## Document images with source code
Content starts
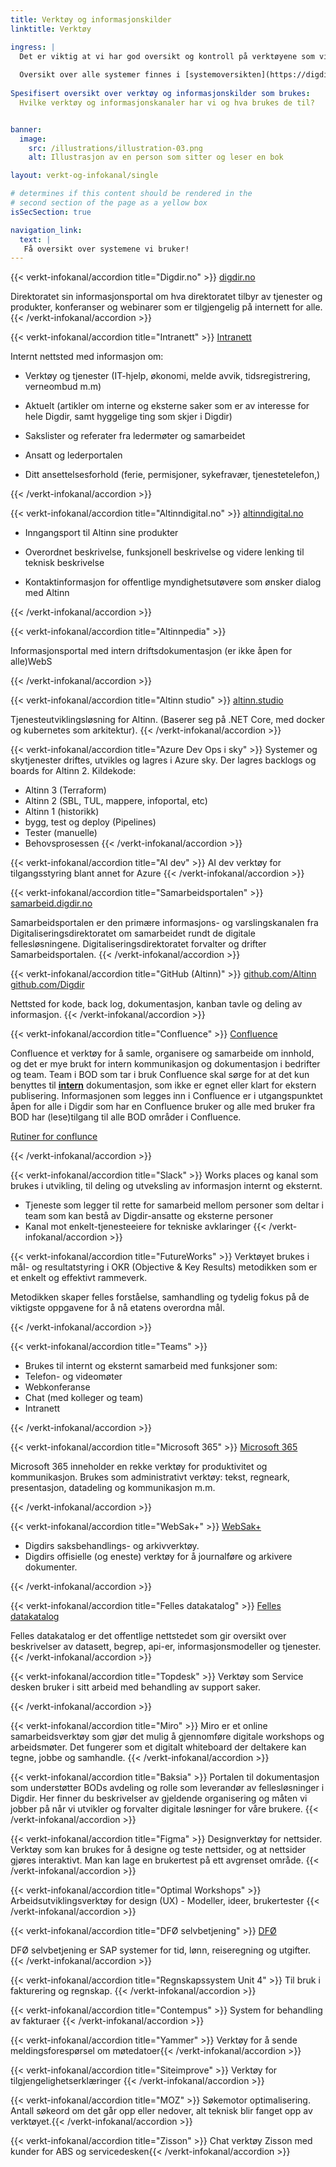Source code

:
 ```yaml
---
title: Verktøy og informasjonskilder 
linktitle: Verktøy

ingress: |
  Det er viktig at vi har god oversikt og kontroll på verktøyene som vi bruker i avdelingen. Dette av hensyn til personvern og sikkerhet, kostnader ved innkjøp, effektiv og sikker bruk/deling av data.
  
  Oversikt over alle systemer finnes i [systemoversikten](https://digdir.sharepoint.com/:x:/r/sites/Systemoversikt/_layouts/15/Doc.aspx?sourcedoc=%7B74B1CF9D-37B8-43E2-BAEC-B23D0E66EFD4%7D&file=Systemoversikten.xlsx&action=default&mobileredirect=true&wdLOR=c7FB2C801-99E3-8047-A9A3-67BD0C0B4037) til Digdir på intranett.  
  
Spesifisert oversikt over verktøy og informasjonskilder som brukes:
  Hvilke verktøy og informasjonskanaler har vi og hva brukes de til?


banner:
  image:
    src: /illustrations/illustration-03.png
    alt: Illustrasjon av en person som sitter og leser en bok

layout: verkt-og-infokanal/single

# determines if this content should be rendered in the
# second section of the page as a yellow box
isSecSection: true

navigation_link:
  text: |
   Få oversikt over systemene vi bruker!
---
```


{{< verkt-infokanal/accordion title="Digdir.no" >}}
[digdir.no](https://digdir.no)

Direktoratet sin informasjonsportal om hva direktoratet tilbyr av tjenester og produkter, konferanser og webinarer som er tilgjengelig på internett for alle. 
{{< /verkt-infokanal/accordion >}}

{{< verkt-infokanal/accordion title="Intranett" >}}
[Intranett](https://digdir.sharepoint.com/?locale=en-gb&inPlaceNav=portals)

Internt nettsted med informasjon om:

- Verktøy og tjenester (IT-hjelp, økonomi, melde avvik, tidsregistrering, verneombud m.m)

- Aktuelt (artikler om interne og eksterne saker som er av interesse for hele Digdir, samt hyggelige ting som skjer i Digdir)

- Sakslister og referater fra ledermøter og samarbeidet

- Ansatt og lederportalen

- Ditt ansettelsesforhold (ferie, permisjoner, sykefravær, tjenestetelefon,)

{{< /verkt-infokanal/accordion >}}

{{< verkt-infokanal/accordion title="Altinndigital.no" >}}
[altinndigital.no](https://Altinndigital.no)

- Inngangsport til Altinn sine produkter

- Overordnet beskrivelse, funksjonell beskrivelse og videre lenking til teknisk beskrivelse

-	Kontaktinformasjon for offentlige myndighetsutøvere som ønsker dialog med Altinn

{{< /verkt-infokanal/accordion >}}

{{< verkt-infokanal/accordion title="Altinnpedia" >}}

Informasjonsportal med intern driftsdokumentasjon (er ikke åpen for alle)WebS

{{< /verkt-infokanal/accordion >}}

{{< verkt-infokanal/accordion title="Altinn studio" >}}
[altinn.studio](https://altinn.studio)

Tjenesteutviklingsløsning for Altinn. (Baserer seg på .NET Core, med docker og kubernetes som arkitektur). 
{{< /verkt-infokanal/accordion >}}

{{< verkt-infokanal/accordion title="Azure Dev Ops i sky" >}}
Systemer og skytjenester driftes, utvikles og lagres i Azure sky. 
Der lagres backlogs og boards for Altinn 2. 
Kildekode:
- Altinn 3 (Terraform)
- Altinn 2 (SBL, TUL, mappere, infoportal, etc) 
- Altinn 1 (historikk)
- bygg, test og deploy (Pipelines)
- Tester (manuelle)
- Behovsprosessen
{{< /verkt-infokanal/accordion >}}

{{< verkt-infokanal/accordion title="AI dev" >}}
AI dev verktøy for tilgangsstyring blant annet for Azure
{{< /verkt-infokanal/accordion >}}

{{< verkt-infokanal/accordion title="Samarbeidsportalen" >}}
[samarbeid.digdir.no ](https://samarbeid.digdir.no/ )

Samarbeidsportalen er den primære informasjons- og varslingskanalen fra Digitaliseringsdirektoratet om samarbeidet rundt de digitale fellesløsningene. Digitaliseringsdirektoratet forvalter og drifter Samarbeidsportalen.
{{< /verkt-infokanal/accordion >}}

{{< verkt-infokanal/accordion title="GitHub (Altinn)" >}}
[github.com/Altinn ](https://github.com/Altinn )
[github.com/Digdir ](https://github.com/digdir )

Nettsted for kode, back log, dokumentasjon, kanban tavle og deling av informasjon.
{{< /verkt-infokanal/accordion >}}

{{< verkt-infokanal/accordion title="Confluence" >}}
[Confluence](https://digdir.atlassian.net/wiki/home)

Confluence et verktøy for å samle, organisere og samarbeide om innhold, og det er mye brukt for intern kommunikasjon og dokumentasjon i bedrifter og team. Team i BOD som tar i bruk Confluence skal sørge for at det kun benyttes til **<ins>intern</ins>** dokumentasjon, som ikke er egnet eller klart for ekstern publisering. Informasjonen som legges inn i Confluence er i utgangspunktet åpen for alle i Digdir som har en Confluence bruker og alle med bruker fra BOD har (lese)tilgang til alle BOD områder i Confluence.

[Rutiner for conflunce](https://digdir.sharepoint.com/:f:/r/sites/DigdirDGT/Delte%20dokumenter/General/Rutiner,%20prosedyrer%20BOD?csf=1&web=1&e=eN3Utt)

{{< /verkt-infokanal/accordion >}}

{{< verkt-infokanal/accordion title="Slack" >}}
Works places og kanal som brukes i utvikling, til deling og utveksling av informasjon internt og eksternt.

- Tjeneste som legger til rette for samarbeid mellom personer som deltar i team som kan bestå av Digdir-ansatte og eksterne personer 
- Kanal mot enkelt-tjenesteeiere for tekniske avklaringer
{{< /verkt-infokanal/accordion >}}

{{< verkt-infokanal/accordion title="FutureWorks" >}}
Verktøyet brukes i mål- og resultatstyring i OKR (Objective & Key Results) metodikken som er et enkelt og effektivt rammeverk. 

Metodikken skaper felles forståelse, samhandling og tydelig fokus på de viktigste oppgavene for å nå etatens overordna mål.

{{< /verkt-infokanal/accordion >}}

{{< verkt-infokanal/accordion title="Teams" >}}
- Brukes til internt og eksternt samarbeid med funksjoner som:
- Telefon- og videomøter
- Webkonferanse
- Chat (med kolleger og team)
- Intranett

{{< /verkt-infokanal/accordion >}}

{{< verkt-infokanal/accordion title="Microsoft 365" >}}
[Microsoft 365 ](https://www.microsoft365.com)

Microsoft 365 inneholder en rekke verktøy for produktivitet og kommunikasjon. Brukes som administrativt verktøy: tekst, regneark, presentasjon, datadeling og kommunikasjon m.m. 

{{< /verkt-infokanal/accordion >}}

{{< verkt-infokanal/accordion title="WebSak+" >}}
[WebSak+](https://websakpluss.digdir.acossky.no)

- Digdirs saksbehandlings- og arkivverktøy. 
- Digdirs offisielle (og eneste) verktøy for å journalføre og arkivere dokumenter.

{{< /verkt-infokanal/accordion >}}

{{< verkt-infokanal/accordion title="Felles datakatalog" >}}
[Felles datakatalog](https://data.norge.no)

Felles datakatalog er det offentlige nettstedet som gir oversikt over beskrivelser av datasett, begrep, api-er, informasjonsmodeller og tjenester.
{{< /verkt-infokanal/accordion >}}

{{< verkt-infokanal/accordion title="Topdesk" >}}
Verktøy som Service desken bruker i sitt arbeid med behandling av support saker.

{{< /verkt-infokanal/accordion >}}

{{< verkt-infokanal/accordion title="Miro" >}}
Miro er et online samarbeidsverktøy som gjør det mulig å gjennomføre digitale workshops og arbeidsmøter. Det fungerer som et digitalt whiteboard der deltakere kan tegne, jobbe og samhandle.
{{< /verkt-infokanal/accordion >}}

{{< verkt-infokanal/accordion title="Baksia" >}}
Portalen til dokumentasjon som understøtter BODs avdeling og rolle som leverandør av fellesløsninger i Digdir. Her finner du beskrivelser av gjeldende organisering og måten vi jobber på når vi utvikler og forvalter digitale løsninger for våre brukere.
{{< /verkt-infokanal/accordion >}}

{{< verkt-infokanal/accordion title="Figma" >}}
Designverktøy for nettsider. Verktøy som kan brukes for å designe og teste nettsider, og at nettsider gjøres interaktivt. Man kan lage en brukertest på ett avgrenset område.
{{< /verkt-infokanal/accordion >}}

{{< verkt-infokanal/accordion title="Optimal Workshops" >}}
Arbeidsutviklingsverktøy for design (UX) - Modeller, ideer, brukertester
{{< /verkt-infokanal/accordion >}}

{{< verkt-infokanal/accordion title="DFØ selvbetjening" >}}
[DFØ ](https://dfo.no )

DFØ selvbetjening er SAP systemer for tid, lønn, reiseregning og utgifter.
{{< /verkt-infokanal/accordion >}}

{{< verkt-infokanal/accordion title="Regnskapssystem Unit 4" >}}
Til bruk i fakturering og regnskap. 
{{< /verkt-infokanal/accordion >}}

{{< verkt-infokanal/accordion title="Contempus" >}}
System for behandling av fakturaer
{{< /verkt-infokanal/accordion >}}

{{< verkt-infokanal/accordion title="Yammer" >}}
Verktøy for å sende meldingsforespørsel om møtedatoer{{< /verkt-infokanal/accordion >}}

{{< verkt-infokanal/accordion title="Siteimprove" >}}
Verktøy for tilgjengelighetserklæringer
{{< /verkt-infokanal/accordion >}}

{{< verkt-infokanal/accordion title="MOZ" >}}
Søkemotor optimalisering. Antall søkeord om det går opp eller nedover, alt teknisk blir fanget opp av verktøyet.{{< /verkt-infokanal/accordion >}}

{{< verkt-infokanal/accordion title="Zisson" >}}
Chat verktøy Zisson med kunder for ABS og servicedesken{{< /verkt-infokanal/accordion >}}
Content ends
## Work order
In the records above, some lines hold the word "datakatalog"; copy each such line.

## Completed exercise
{{< verkt-infokanal/accordion title="Felles datakatalog" >}}
[Felles datakatalog](https://data.norge.no)
Felles datakatalog er det offentlige nettstedet som gir oversikt over beskrivelser av datasett, begrep, api-er, informasjonsmodeller og tjenester.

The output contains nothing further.